------ EXTRACTED RECORDS ------

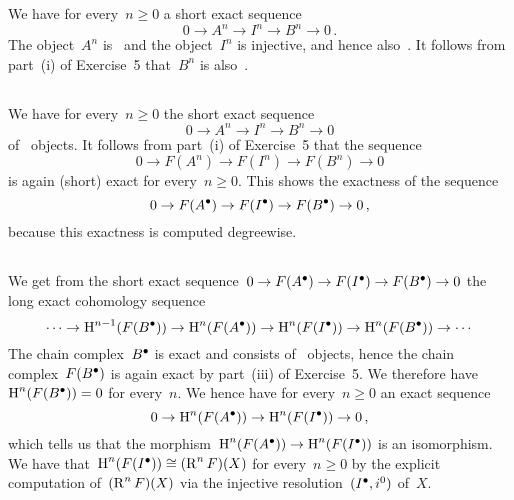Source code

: We have for every~$n \geq 0$ a short exact sequence
\[
  0
  \to
  A^n
  \to
  I^n
  \to
  B^n
  \to
  0 \,.
\]
The object~$A^n$ is~ and the object~$I^n$ is injective, and hence also~.
It follows from part~(i) of Exercise~5 that~$B^n$ is also~.





\subsection{}

We have for every~$n \geq 0$ the short exact sequence
\[
  0
  \to
  A^n
  \to
  I^n
  \to
  B^n
  \to
  0
\]
of~ objects.
It follows from part~(i) of Exercise~5 that the sequence
\[
  0
  \to
  F(A^n)
  \to
  F(I^n)
  \to
  F(B^n)
  \to
  0
\]
is again (short) exact for every~$n \geq 0$.
This shows the exactness of the sequence
\[
  0 
  \to
  F(A^\bullet)
  \to
  F(I^\bullet)
  \to
  F(B^\bullet)
  \to
  0 \,,
\]
because this exactness is computed degreewise.





\subsection{}

We get from the short exact sequence~$0 \to F(A^\bullet) \to F(I^\bullet) \to F(B^\bullet) \to 0$ the long exact cohomology sequence
\[
  \dotsb
  \to
  \operatorname{H}^{n-1}(F(B^\bullet))
  \to
  \operatorname{H}^n(F(A^\bullet))
  \to
  \operatorname{H}^n(F(I^\bullet))
  \to
  \operatorname{H}^n(F(B^\bullet))
  \to
  \dotsb
\]
The chain complex~$B^\bullet$ is exact and consists of~ objects, hence the chain complex~$F(B^\bullet)$ is again exact by part~(iii) of Exercise~5.
We therefore have~$\operatorname{H}^n(F(B^\bullet)) = 0$ for every~$n$.
We hence have for every~$n \geq 0$ an exact sequence
\[
  0
  \to
  \operatorname{H}^n(F(A^\bullet))
  \to
  \operatorname{H}^n(F(I^\bullet))
  \to
  0 \,,
\]
which tells us that the morphism~$\operatorname{H}^n(F(A^\bullet)) \to \operatorname{H}^n(F(I^\bullet))$ is an isomorphism.
We have that~$\operatorname{H}^n(F(I^\bullet)) \cong (\operatorname{R}^n F)(X)$ for every~$n \geq 0$ by the explicit computation of~$(\operatorname{R}^n F)(X)$ via the injective resolution~$(I^\bullet, i^0)$ of~$X$.









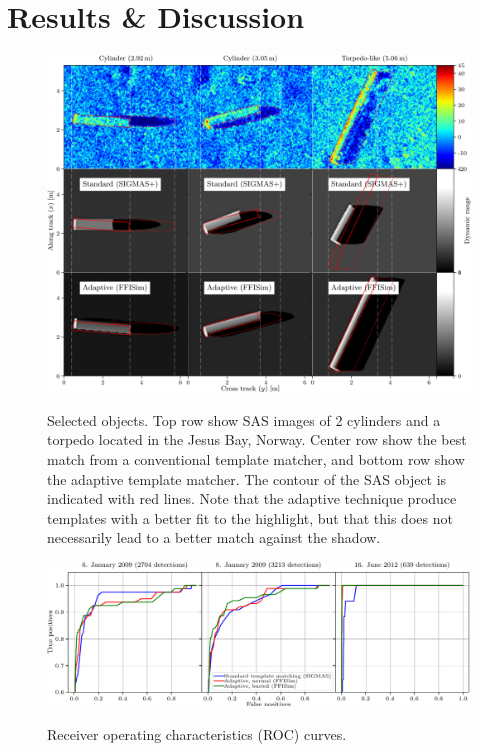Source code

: \section{Results \& Discussion}

\begin{figure}[!tbp]\centering%
\includegraphics[width=\linewidth]{gfx/fig_images_sonar_simulator_tagged.svg}\label{fig_images_sonar_simulation}%
\caption{Selected objects. Top row show SAS images of 2 cylinders and a torpedo located in the Jesus Bay, Norway. Center row show the best match from a conventional template matcher, and bottom row show the adaptive template matcher. The contour of the SAS object is indicated with red lines. Note that the adaptive technique produce templates with a better fit to the highlight, but that this does not necessarily lead to a better match against the shadow.}
\end{figure}

\begin{figure}[!tbp]\centering%
\includegraphics[width=\linewidth]{gfx/fig_rocs.pdf}\label{fig_roc_curves}%
\caption{Receiver operating characteristics (ROC) curves.}
\end{figure}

------

• PROBLEM TO WORK ON
All records above should be duplicated exactly, with the pictures omitted.

• REPLY TO THE TASK
Source code

: We have for every~$n \geq 0$ a short exact sequence
\[
  0
  \to
  A^n
  \to
  I^n
  \to
  B^n
  \to
  0 \,.
\]
The object~$A^n$ is~ and the object~$I^n$ is injective, and hence also~.
It follows from part~(i) of Exercise~5 that~$B^n$ is also~.





\subsection{}

We have for every~$n \geq 0$ the short exact sequence
\[
  0
  \to
  A^n
  \to
  I^n
  \to
  B^n
  \to
  0
\]
of~ objects.
It follows from part~(i) of Exercise~5 that the sequence
\[
  0
  \to
  F(A^n)
  \to
  F(I^n)
  \to
  F(B^n)
  \to
  0
\]
is again (short) exact for every~$n \geq 0$.
This shows the exactness of the sequence
\[
  0 
  \to
  F(A^\bullet)
  \to
  F(I^\bullet)
  \to
  F(B^\bullet)
  \to
  0 \,,
\]
because this exactness is computed degreewise.





\subsection{}

We get from the short exact sequence~$0 \to F(A^\bullet) \to F(I^\bullet) \to F(B^\bullet) \to 0$ the long exact cohomology sequence
\[
  \dotsb
  \to
  \operatorname{H}^{n-1}(F(B^\bullet))
  \to
  \operatorname{H}^n(F(A^\bullet))
  \to
  \operatorname{H}^n(F(I^\bullet))
  \to
  \operatorname{H}^n(F(B^\bullet))
  \to
  \dotsb
\]
The chain complex~$B^\bullet$ is exact and consists of~ objects, hence the chain complex~$F(B^\bullet)$ is again exact by part~(iii) of Exercise~5.
We therefore have~$\operatorname{H}^n(F(B^\bullet)) = 0$ for every~$n$.
We hence have for every~$n \geq 0$ an exact sequence
\[
  0
  \to
  \operatorname{H}^n(F(A^\bullet))
  \to
  \operatorname{H}^n(F(I^\bullet))
  \to
  0 \,,
\]
which tells us that the morphism~$\operatorname{H}^n(F(A^\bullet)) \to \operatorname{H}^n(F(I^\bullet))$ is an isomorphism.
We have that~$\operatorname{H}^n(F(I^\bullet)) \cong (\operatorname{R}^n F)(X)$ for every~$n \geq 0$ by the explicit computation of~$(\operatorname{R}^n F)(X)$ via the injective resolution~$(I^\bullet, i^0)$ of~$X$.









Source code

: \section{Results \& Discussion}

\begin{figure}[!tbp]\centering%
\includegraphics[width=\linewidth]{gfx/fig_images_sonar_simulator_tagged.svg}\label{fig_images_sonar_simulation}%
\caption{Selected objects. Top row show SAS images of 2 cylinders and a torpedo located in the Jesus Bay, Norway. Center row show the best match from a conventional template matcher, and bottom row show the adaptive template matcher. The contour of the SAS object is indicated with red lines. Note that the adaptive technique produce templates with a better fit to the highlight, but that this does not necessarily lead to a better match against the shadow.}
\end{figure}

\begin{figure}[!tbp]\centering%
\includegraphics[width=\linewidth]{gfx/fig_rocs.pdf}\label{fig_roc_curves}%
\caption{Receiver operating characteristics (ROC) curves.}
\end{figure}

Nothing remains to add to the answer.